_WORK ITEM_
Your answer must consist of exactly the lines below, starting with the line with "- **KYC:** Short" and going on through the line with "### International Cryptocurrency Exchange", and nothing else.

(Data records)
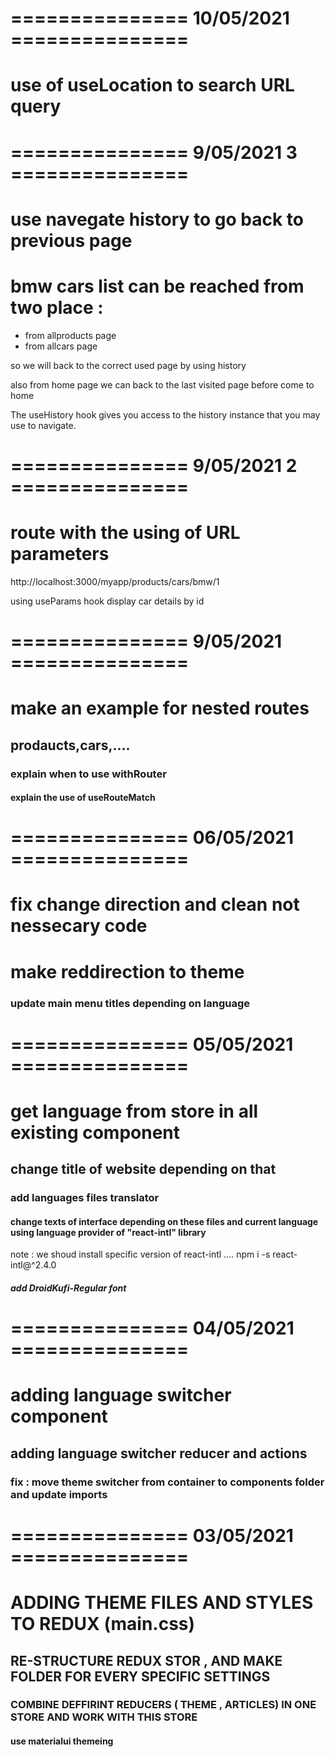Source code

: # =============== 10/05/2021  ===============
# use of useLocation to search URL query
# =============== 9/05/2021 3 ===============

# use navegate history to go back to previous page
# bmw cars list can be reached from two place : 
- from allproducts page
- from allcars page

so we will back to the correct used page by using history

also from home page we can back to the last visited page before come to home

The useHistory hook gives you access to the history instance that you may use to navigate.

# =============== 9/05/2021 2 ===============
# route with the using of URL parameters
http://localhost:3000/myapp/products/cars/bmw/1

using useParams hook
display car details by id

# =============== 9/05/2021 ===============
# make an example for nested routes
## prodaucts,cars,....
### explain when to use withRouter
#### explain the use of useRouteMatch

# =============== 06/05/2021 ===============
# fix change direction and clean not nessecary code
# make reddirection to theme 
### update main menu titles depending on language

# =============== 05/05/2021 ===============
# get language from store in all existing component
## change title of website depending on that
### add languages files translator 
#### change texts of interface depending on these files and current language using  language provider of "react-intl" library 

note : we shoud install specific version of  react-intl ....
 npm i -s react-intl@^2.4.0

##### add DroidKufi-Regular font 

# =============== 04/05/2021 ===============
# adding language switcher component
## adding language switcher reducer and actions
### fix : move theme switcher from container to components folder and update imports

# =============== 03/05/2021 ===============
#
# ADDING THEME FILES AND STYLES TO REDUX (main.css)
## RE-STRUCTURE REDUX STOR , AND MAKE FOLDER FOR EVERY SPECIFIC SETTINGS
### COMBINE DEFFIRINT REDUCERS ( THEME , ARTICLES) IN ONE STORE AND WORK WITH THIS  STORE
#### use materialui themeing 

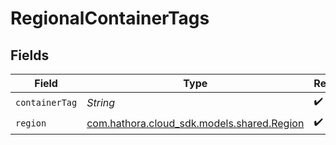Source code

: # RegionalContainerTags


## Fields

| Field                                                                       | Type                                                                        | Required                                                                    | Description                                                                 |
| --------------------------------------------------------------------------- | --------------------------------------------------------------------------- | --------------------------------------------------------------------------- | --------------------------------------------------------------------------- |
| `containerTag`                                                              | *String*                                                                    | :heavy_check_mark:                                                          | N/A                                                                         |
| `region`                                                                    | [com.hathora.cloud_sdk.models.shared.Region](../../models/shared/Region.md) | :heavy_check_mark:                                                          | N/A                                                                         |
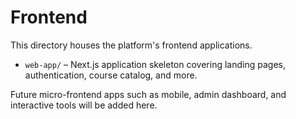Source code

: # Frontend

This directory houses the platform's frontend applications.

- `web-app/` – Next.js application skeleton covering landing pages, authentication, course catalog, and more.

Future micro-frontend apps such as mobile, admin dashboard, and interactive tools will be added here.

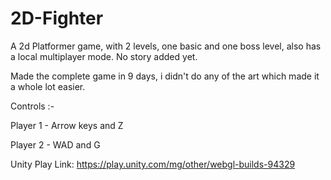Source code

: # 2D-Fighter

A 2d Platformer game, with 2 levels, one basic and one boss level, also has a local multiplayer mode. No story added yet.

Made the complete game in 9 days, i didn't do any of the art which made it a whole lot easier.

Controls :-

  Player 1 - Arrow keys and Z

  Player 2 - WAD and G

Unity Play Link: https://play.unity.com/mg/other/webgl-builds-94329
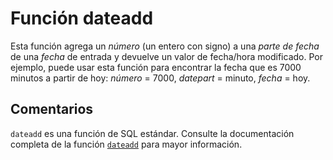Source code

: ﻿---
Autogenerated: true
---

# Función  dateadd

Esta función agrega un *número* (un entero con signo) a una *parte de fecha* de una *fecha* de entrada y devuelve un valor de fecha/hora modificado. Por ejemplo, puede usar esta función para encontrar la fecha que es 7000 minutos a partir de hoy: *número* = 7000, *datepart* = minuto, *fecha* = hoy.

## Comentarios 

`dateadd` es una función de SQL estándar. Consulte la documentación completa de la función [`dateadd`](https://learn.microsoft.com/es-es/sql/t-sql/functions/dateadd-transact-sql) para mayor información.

...

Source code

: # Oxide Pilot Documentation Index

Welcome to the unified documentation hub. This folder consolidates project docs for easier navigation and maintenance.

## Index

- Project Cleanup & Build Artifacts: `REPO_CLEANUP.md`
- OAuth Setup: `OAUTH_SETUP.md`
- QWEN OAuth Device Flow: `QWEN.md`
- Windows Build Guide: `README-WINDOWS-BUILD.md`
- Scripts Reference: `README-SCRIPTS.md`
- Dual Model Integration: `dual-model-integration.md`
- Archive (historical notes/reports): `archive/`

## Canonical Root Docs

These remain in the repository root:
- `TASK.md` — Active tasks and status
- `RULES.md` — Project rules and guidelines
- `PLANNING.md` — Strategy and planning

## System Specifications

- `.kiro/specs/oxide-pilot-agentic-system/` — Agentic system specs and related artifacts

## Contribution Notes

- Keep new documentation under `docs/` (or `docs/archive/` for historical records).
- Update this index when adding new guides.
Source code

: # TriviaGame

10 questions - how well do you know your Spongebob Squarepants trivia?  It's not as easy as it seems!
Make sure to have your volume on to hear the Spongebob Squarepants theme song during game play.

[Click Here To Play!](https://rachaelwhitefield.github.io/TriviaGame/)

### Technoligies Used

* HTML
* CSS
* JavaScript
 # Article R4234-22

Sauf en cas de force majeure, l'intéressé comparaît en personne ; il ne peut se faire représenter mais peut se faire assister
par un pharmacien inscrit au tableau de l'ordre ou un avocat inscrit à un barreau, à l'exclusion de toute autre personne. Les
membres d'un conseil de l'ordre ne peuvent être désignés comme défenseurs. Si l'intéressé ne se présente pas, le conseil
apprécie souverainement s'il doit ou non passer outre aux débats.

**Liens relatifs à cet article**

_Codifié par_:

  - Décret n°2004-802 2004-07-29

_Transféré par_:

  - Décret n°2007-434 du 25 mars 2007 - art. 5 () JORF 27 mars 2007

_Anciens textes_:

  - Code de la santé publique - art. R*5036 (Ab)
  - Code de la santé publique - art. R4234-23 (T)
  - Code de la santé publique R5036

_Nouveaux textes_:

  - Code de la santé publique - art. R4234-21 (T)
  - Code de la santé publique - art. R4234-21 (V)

==

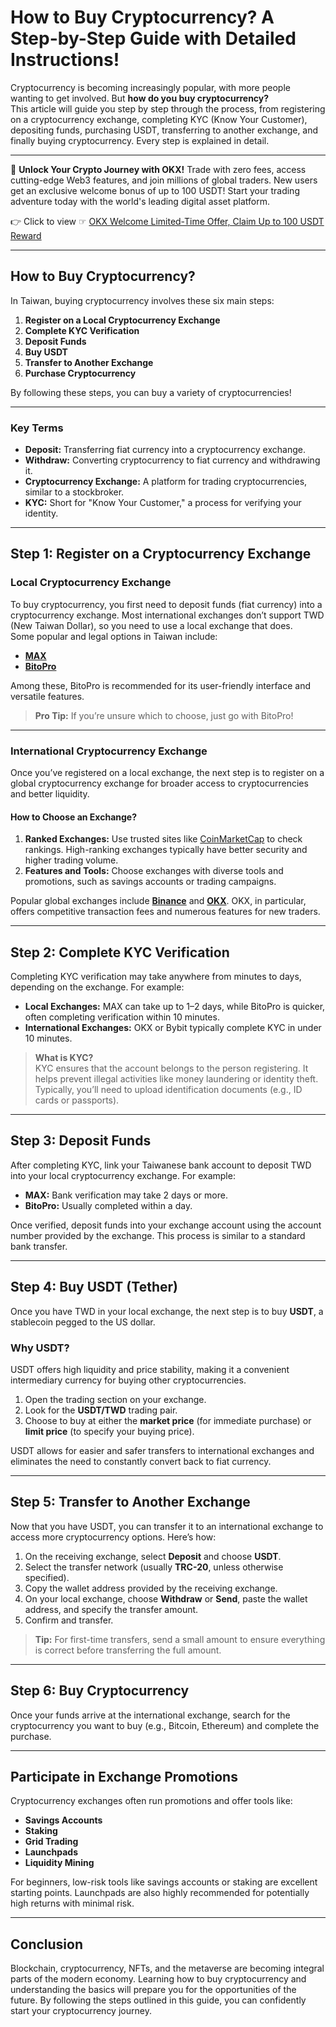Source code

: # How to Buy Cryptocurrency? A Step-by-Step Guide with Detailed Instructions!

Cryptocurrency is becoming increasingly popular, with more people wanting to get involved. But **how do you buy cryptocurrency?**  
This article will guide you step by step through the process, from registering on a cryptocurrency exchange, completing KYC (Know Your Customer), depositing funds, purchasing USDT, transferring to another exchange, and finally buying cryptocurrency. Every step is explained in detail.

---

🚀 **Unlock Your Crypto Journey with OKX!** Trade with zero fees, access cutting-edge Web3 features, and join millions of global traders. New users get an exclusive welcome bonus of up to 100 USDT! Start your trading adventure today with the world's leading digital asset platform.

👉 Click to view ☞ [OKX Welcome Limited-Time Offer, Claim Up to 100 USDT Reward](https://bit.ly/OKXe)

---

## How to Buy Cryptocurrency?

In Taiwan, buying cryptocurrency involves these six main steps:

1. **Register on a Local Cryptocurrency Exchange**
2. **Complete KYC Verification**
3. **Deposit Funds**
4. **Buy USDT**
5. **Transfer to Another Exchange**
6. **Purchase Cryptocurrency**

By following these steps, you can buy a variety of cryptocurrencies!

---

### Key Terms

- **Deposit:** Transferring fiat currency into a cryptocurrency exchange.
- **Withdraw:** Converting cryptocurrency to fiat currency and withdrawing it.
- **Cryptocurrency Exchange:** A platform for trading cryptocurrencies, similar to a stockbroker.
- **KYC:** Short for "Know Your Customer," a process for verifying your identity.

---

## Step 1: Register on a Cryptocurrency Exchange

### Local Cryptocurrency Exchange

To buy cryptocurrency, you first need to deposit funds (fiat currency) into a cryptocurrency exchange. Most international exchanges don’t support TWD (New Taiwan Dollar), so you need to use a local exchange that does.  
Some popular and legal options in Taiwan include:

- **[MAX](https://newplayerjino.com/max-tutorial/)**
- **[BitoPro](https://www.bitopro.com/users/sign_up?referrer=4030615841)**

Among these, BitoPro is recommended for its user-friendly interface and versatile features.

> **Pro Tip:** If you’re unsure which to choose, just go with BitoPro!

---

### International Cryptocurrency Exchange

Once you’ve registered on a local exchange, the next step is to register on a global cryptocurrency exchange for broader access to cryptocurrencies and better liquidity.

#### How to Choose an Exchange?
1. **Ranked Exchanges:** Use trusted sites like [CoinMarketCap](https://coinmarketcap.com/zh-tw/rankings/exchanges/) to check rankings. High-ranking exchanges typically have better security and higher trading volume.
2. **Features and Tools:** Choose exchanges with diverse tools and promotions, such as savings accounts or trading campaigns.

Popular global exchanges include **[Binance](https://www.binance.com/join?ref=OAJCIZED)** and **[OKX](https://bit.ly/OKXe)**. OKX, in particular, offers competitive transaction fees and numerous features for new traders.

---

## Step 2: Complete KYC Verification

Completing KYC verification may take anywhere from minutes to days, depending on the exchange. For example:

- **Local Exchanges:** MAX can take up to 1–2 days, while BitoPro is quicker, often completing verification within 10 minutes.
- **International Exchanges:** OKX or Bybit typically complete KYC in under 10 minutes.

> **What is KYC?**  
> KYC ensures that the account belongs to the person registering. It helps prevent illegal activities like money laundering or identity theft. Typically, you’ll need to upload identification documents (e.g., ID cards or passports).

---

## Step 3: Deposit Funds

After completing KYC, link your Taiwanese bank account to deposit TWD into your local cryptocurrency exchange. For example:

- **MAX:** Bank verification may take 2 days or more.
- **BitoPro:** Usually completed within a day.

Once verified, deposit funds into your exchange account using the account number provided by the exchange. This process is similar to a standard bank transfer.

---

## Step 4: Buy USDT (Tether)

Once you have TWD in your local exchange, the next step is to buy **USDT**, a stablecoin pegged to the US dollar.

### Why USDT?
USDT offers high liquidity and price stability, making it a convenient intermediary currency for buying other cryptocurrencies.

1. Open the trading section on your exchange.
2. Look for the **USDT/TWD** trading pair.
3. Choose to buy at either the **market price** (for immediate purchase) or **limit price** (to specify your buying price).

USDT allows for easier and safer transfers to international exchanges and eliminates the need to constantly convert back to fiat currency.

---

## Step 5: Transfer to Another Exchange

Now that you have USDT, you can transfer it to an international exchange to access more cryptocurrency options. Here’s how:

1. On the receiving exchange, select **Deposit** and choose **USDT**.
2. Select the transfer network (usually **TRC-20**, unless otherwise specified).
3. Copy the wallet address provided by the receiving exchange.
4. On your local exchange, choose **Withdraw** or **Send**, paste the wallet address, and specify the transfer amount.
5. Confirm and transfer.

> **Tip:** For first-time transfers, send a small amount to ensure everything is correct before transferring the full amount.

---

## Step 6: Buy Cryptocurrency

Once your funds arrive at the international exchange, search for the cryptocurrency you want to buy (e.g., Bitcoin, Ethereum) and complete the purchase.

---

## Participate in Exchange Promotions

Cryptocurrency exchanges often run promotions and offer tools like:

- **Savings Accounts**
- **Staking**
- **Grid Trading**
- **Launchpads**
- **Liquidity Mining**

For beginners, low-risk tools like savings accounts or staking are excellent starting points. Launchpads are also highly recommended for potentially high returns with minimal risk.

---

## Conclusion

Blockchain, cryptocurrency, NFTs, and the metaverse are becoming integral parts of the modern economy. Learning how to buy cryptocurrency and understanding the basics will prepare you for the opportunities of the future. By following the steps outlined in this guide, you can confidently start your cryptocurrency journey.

_EXERCISE RESPONSE_
- **KYC:** Short for "Know Your Customer," a process for verifying your identity.

---

## Step 1: Register on a Cryptocurrency Exchange

### Local Cryptocurrency Exchange

To buy cryptocurrency, you first need to deposit funds (fiat currency) into a cryptocurrency exchange. Most international exchanges don’t support TWD (New Taiwan Dollar), so you need to use a local exchange that does.  
Some popular and legal options in Taiwan include:

- **[MAX](https://newplayerjino.com/max-tutorial/)**
- **[BitoPro](https://www.bitopro.com/users/sign_up?referrer=4030615841)**

Among these, BitoPro is recommended for its user-friendly interface and versatile features.

> **Pro Tip:** If you’re unsure which to choose, just go with BitoPro!

---

### International Cryptocurrency Exchange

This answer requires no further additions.